A law signed by Governor Roy Cooper in August took effect on Wednesday making owners of squatted trucks scramble to find solutions.

The new law for vehicles bans the front fenders from sitting higher than four inches over the rear fenders.

As of December 1st, drivers caught ignoring the new law three times in a year could have their license suspended.

Original Story (6/8/21):

CHARLOTTE, N.C. — The North Carolina’s House of Representatives have passed a new bill targeting the ban of the ‘Carolina Squat’.

The ‘Carolina Squat’ is a trend where a truck or SUV has a raised nose and an unmodified or lowered rear end, according to Autoweek.

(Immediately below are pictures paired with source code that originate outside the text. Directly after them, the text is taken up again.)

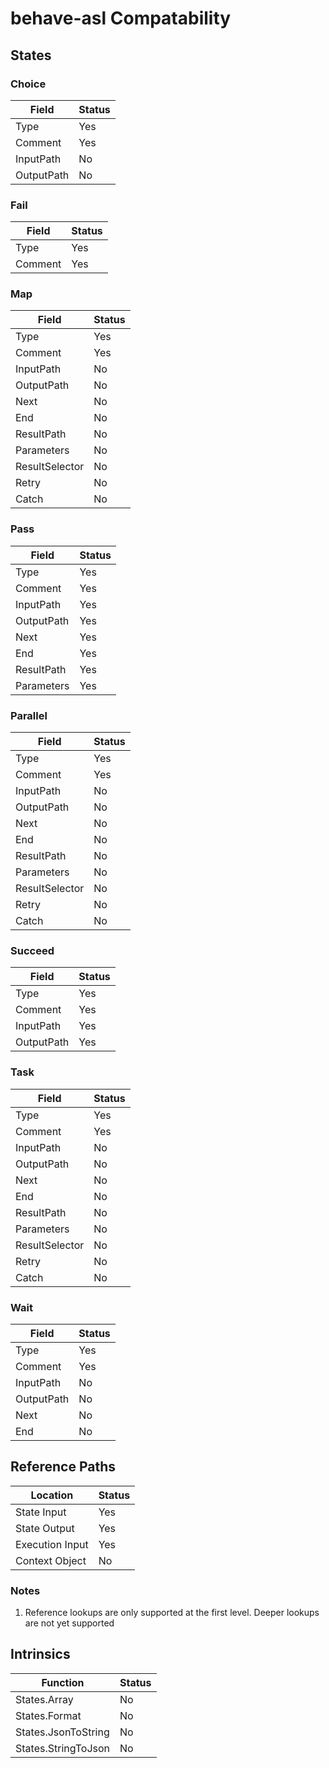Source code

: # behave-asl Compatability

## States

### Choice

| Field | Status |
| ----- | ------ |
| Type | Yes |
| Comment | Yes |
| InputPath | No|
| OutputPath | No |

### Fail

| Field | Status |
| ----- | ------ |
| Type | Yes |
| Comment | Yes |

### Map

| Field | Status |
| ----- | ------ |
| Type | Yes |
| Comment | Yes |
| InputPath | No|
| OutputPath | No |
| Next | No |
| End | No |
| ResultPath | No |
| Parameters | No |
| ResultSelector | No |
| Retry | No |
| Catch | No |

### Pass

| Field | Status |
| ----- | ------ |
| Type | Yes |
| Comment | Yes |
| InputPath | Yes |
| OutputPath | Yes |
| Next | Yes |
| End | Yes |
| ResultPath | Yes |
| Parameters | Yes |

### Parallel

| Field | Status |
| ----- | ------ |
| Type | Yes |
| Comment | Yes |
| InputPath | No|
| OutputPath | No |
| Next | No |
| End | No |
| ResultPath | No |
| Parameters | No |
| ResultSelector | No |
| Retry | No |
| Catch | No |

### Succeed

| Field | Status |
| ----- | ------ |
| Type | Yes |
| Comment | Yes |
| InputPath | Yes |
| OutputPath | Yes |

### Task

| Field | Status |
| ----- | ------ |
| Type | Yes |
| Comment | Yes |
| InputPath | No|
| OutputPath | No |
| Next | No |
| End | No |
| ResultPath | No |
| Parameters | No |
| ResultSelector | No |
| Retry | No |
| Catch | No |

### Wait

| Field | Status |
| ----- | ------ |
| Type | Yes |
| Comment | Yes |
| InputPath | No|
| OutputPath | No |
| Next | No |
| End | No |

## Reference Paths

| Location | Status |
| --- | --- |
| State Input | Yes |
| State Output | Yes |
| Execution Input | Yes |
| Context Object | No |

### Notes

1. Reference lookups are only supported at the first level.  Deeper lookups are not yet supported

## Intrinsics

| Function | Status |
| --- | --- |
| States.Array | No |
| States.Format | No |
| States.JsonToString | No |
| States.StringToJson | No |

According to North Carolina House Bill 692, “A private passenger automobile shall not be modified or altered by elevating the automobile more than 3 inches from the manufacturer’s specified height in the front and lowering the automobile more than two inches from the manufacturer’s specified height in the rear. A private passenger automobile modified or altered in violation of this subsection shall not be operated upon any highway or public vehicular area.”

Unlike most states that have a form of headlight or bumper height law, North Carolina doesn’t currently have a rule about bumper height but does have a cap on its headlight height, according to Autoweek. While it might be easier to pass a bumper height law, the North Carolina bill is specifically targeting these reverse-rake pickups.

The bill is now awaiting a state senate vote. If the bill passes the N.C. Senate and drivers continue to modify their vehicles, it could result in a fine or the revoking of their driver’s license.

A change.org petition to make the ‘Carolina Squat’ illegal has over 70,000 signatures.

The petition description states: “These trucks blind people with their headlights pointed to the sky and show zero care for others safety, they also pose a danger to passengers in cars by having the nose of their trucks pointed up, causing a side collision to flip a passenger car or truck, their steering is off balance, their trucks braking power is worse.”